Ding-Hsiang (Shawn) Lin is a Senior Environmental and Process Engineer who focuses on remedial technology design and implementation, water and wastewater treatment system design and optimization, data analysis and visualization, reporting, and laboratory and field experimentation. Shawn is skilled in hydraulic modeling for leachate and groundwater extraction and for conveyance systems.

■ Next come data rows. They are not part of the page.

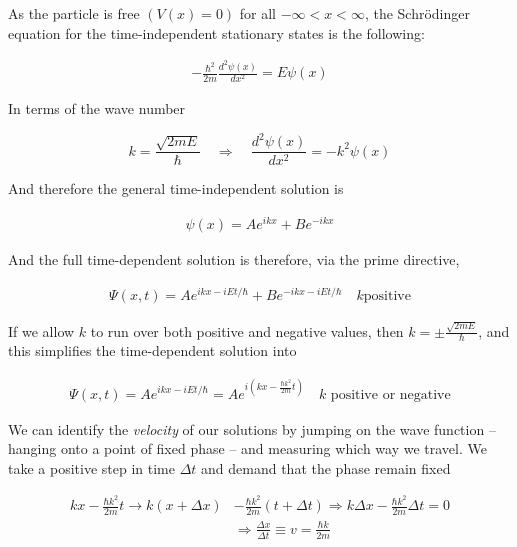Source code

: As the particle is free $(V(x) = 0)$ for all $-\infty < x < \infty$, the
Schr\"odinger equation for the time-independent stationary states is the
following: 

\begin{align} \label{}
  -\frac{\hbar^2}{2m} \frac{d^2 \psi(x)}{d x^2} = E\psi(x)
\end{align}\vspace{3px}

In terms of the wave number 

\[
k = \frac{\sqrt{2mE}}{\hbar} \quad \Rightarrow \quad \frac{d^2 \psi(x)}{d x^2}
= -k^2\psi(x)
\] \vspace{3px}

And therefore the general time-independent solution is 

\begin{align} \label{}
  \psi(x) = Ae^{ikx} + Be^{-ikx}
\end{align}\vspace{3px}

And the full time-dependent solution is therefore, via the prime directive, 

\begin{align} \label{}
  \Psi(x, t) = Ae^{ikx - iEt/\hbar} + Be^{-ikx - iEt/\hbar} \quad k \text{
  positive} 
\end{align}\vspace{3px}


If we allow $k$ to run over both positive and negative values, then $k = \pm
\frac{\sqrt{2mE}}{\hbar}$, and this simplifies the time-dependent solution into 


\begin{align} \label{}
  \Psi(x, t) = Ae^{ikx - iEt/\hbar} = Ae^{i\left( kx - \frac{\hbar k^2}{2m}t
  \right) } \quad k \text{ positive or negative}   
\end{align}\vspace{3px}


We can identify the \textit{velocity} of our solutions by jumping on the wave
function -- hanging onto a point of fixed phase -- and measuring which way we
travel. We take a positive step in time $\Delta t$ and demand that the phase
remain fixed 

\begin{align} \label{}
  kx - \frac{\hbar k^2}{2m}t \rightarrow k(x + \Delta x) &- \frac{\hbar
  k^2}{2m}(t + \Delta t) \Rightarrow k\Delta x - \frac{\hbar k^2}{2m}\Delta
    t = 0 \\ &\Rightarrow \frac{\Delta x}{\Delta t} \equiv v = \frac{\hbar
    k }{2m} \label{quantumv}
\end{align}\vspace{3px}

The Chemical Engineering Journal is an international research journal that publishes papers dealing with chemical reaction engineering, environmental chemical engineering, and materials synthesis and processing. The journal provides an international forum for the presentation of original fundamental research, interpretative reviews and discussion of new developments in chemical engineering.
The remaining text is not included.